For the first time in history, an entire family was beatified by the Catholic Church. It is about a Polish couple and their seven children, victims of Nazism. In 1944, they were assassinated for hiding Jews. This beatification decision was ratified by Pope Francis, who declared them blessed.

“May this Polish family, which represented a ray of light in the darkness of World War II, be a model for all of us to imitate in the spirit of good, in service to those in need,” said Sunday, September 10 Pope Francis. Thousands of people, including the Polish President and Prime Minister, priests, the Chief Rabbi of Poland and a delegation from Israel, took part in the ceremonies.

The tragedy dates back to March 24, 1944, when this village was the scene of a terrible massacre. Victims of a denunciation by a Polish policeman, Jozef Ulma, his wife Wiktoria, seven months pregnant and who will give birth during the shooting, are shot dead by the German police in front of their children. The latter, Stanislawa, Barbara, Wladyslav, Franciszek, Antoni and Maria, aged two to eight, were in turn executed, the house looted and then burned. Previously, eight Jews whom they had hidden in the attic of their farm were also shot.
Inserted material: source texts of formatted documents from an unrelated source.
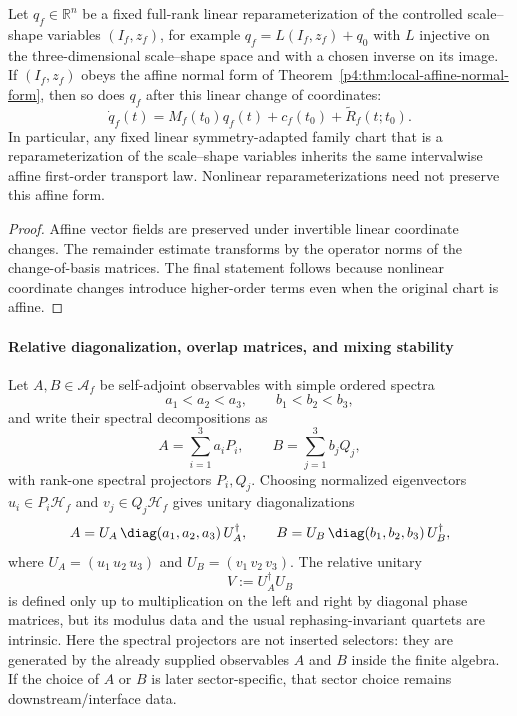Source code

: \documentclass[12pt,a4paper]{article}
\begin{document}
\begin{corollary}
\label{p4:cor:chart-transfer-affine}
Let $q_f\in\mathbb R^n$ be a fixed full-rank linear reparameterization of the controlled scale--shape variables $(I_f,z_f)$, for example $q_f=L(I_f,z_f)+q_0$ with $L$ injective on the three-dimensional scale--shape space and with a chosen inverse on its image.
If $(I_f,z_f)$ obeys the affine normal form of Theorem~\ref{p4:thm:local-affine-normal-form}, then so does $q_f$ after this linear change of coordinates:
\begin{equation}
\label{p4:eq:chart-transfer-affine}
\dot q_f(t)=M_f(t_0)q_f(t)+c_f(t_0)+\widetilde R_f(t;t_0).
\end{equation}
In particular, any fixed linear symmetry-adapted family chart that is a reparameterization of the scale--shape variables inherits the same intervalwise affine first-order transport law.
Nonlinear reparameterizations need not preserve this affine form.
\end{corollary}

\begin{proof}
Affine vector fields are preserved under invertible linear coordinate changes.
The remainder estimate transforms by the operator norms of the change-of-basis matrices.
The final statement follows because nonlinear coordinate changes introduce higher-order terms even when the original chart is affine.
\end{proof}



\paragraph{Relative diagonalization, overlap matrices, and mixing stability}
\label{p4:sec:part2-threelevel-mixing}

Let $A,B\in\mathcal A_f$ be self-adjoint observables with simple ordered spectra
\[
a_1<a_2<a_3,
\qquad
b_1<b_2<b_3,
\]
and write their spectral decompositions as
\[
A=\sum_{i=1}^3 a_i P_i,
\qquad
B=\sum_{j=1}^3 b_j Q_j,
\]
with rank-one spectral projectors $P_i,Q_j$.
Choosing normalized eigenvectors $u_i\in P_i\mathcal H_f$ and $v_j\in Q_j\mathcal H_f$ gives unitary diagonalizations
\[
A=U_A\,\diag(a_1,a_2,a_3)\,U_A^\dagger,
\qquad
B=U_B\,\diag(b_1,b_2,b_3)\,U_B^\dagger,
\]
where $U_A=(u_1\,u_2\,u_3)$ and $U_B=(v_1\,v_2\,v_3)$.
The relative unitary
\[
V:=U_A^\dagger U_B
\]
is defined only up to multiplication on the left and right by diagonal phase matrices, but its modulus data and the usual rephasing-invariant quartets are intrinsic.
Here the spectral projectors are not inserted selectors: they are generated by the already supplied observables \(A\) and \(B\) inside the finite algebra.  If the choice of \(A\) or \(B\) is later sector-specific, that sector choice remains downstream/interface data.
\end{document}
The Nazis pepper the ceiling: the blood of the victims spills, a drop falls on a photo representing two Jewish women placed on a table below. This photo has been preserved to this day as a “relic” of the Jewish martyr.

Shaul Goldmann and his five children, including his daughter Lea, the latter’s five-year-old daughter Reshla, and Golda Grünfeld, are killed. After this execution, 24 Jews will also be killed in Markowa by their Polish neighbors.

During a trip to Markowa for a report on the local Church’s aid to Ukrainian refugees fleeing the war after the Russian invasion, an Italian journalist from the Ansa agency, Manuela Tulli, receives a collection of photos taken by Jozef Ulma, who in his spare time documents family life on the farm. It is a touching album, which traces the life of the family with everyday scenes, “we see the children running barefoot in the grass, doing homework, the mother hanging out the laundry”, describes Ms. Tulli, co-author of a book on tragedy with the Polish priest Pawel Rytel-Andrianik.

The Ulma couple received the medal and the title of Righteous awarded by the State of Israel. “It’s a story of love and friendship, when the Jews asked for help, they opened their door. They lived together for a year and a half, cooked and ate together,” says the Italian journalist.

Beyond the facts, this is the first time that the Church has granted beatification to an entire family. The Vatican also decided to beatify the child with whom Wiktoria was pregnant, whereas ordinarily an unbaptized person cannot be beatified. Because, according to the Dicastery for the Causes of the Saints, the Vatican department responsible for matters of beatification and canonization, the seventh child was born at the time of the martyrdom of the mother.

“The latter was therefore added to the number of children, martyrs too. In fact, in the martyrdom of the parents, he received the baptism of blood, “says a press release from the dicastery. In the case of this family, who died as martyrs, the Vatican does not need a miracle to grant beatification. A miracle is, however, indispensable for canonization, when a person is proclaimed holy or holy, even in the case of martyrs.

A museum named after the Ulma, dedicated to Poles who saved Jews, opened in Markowa in 2016. And, since 2018, Poland has dedicated March 24 to the memory of Poles who saved Jews during the German occupation.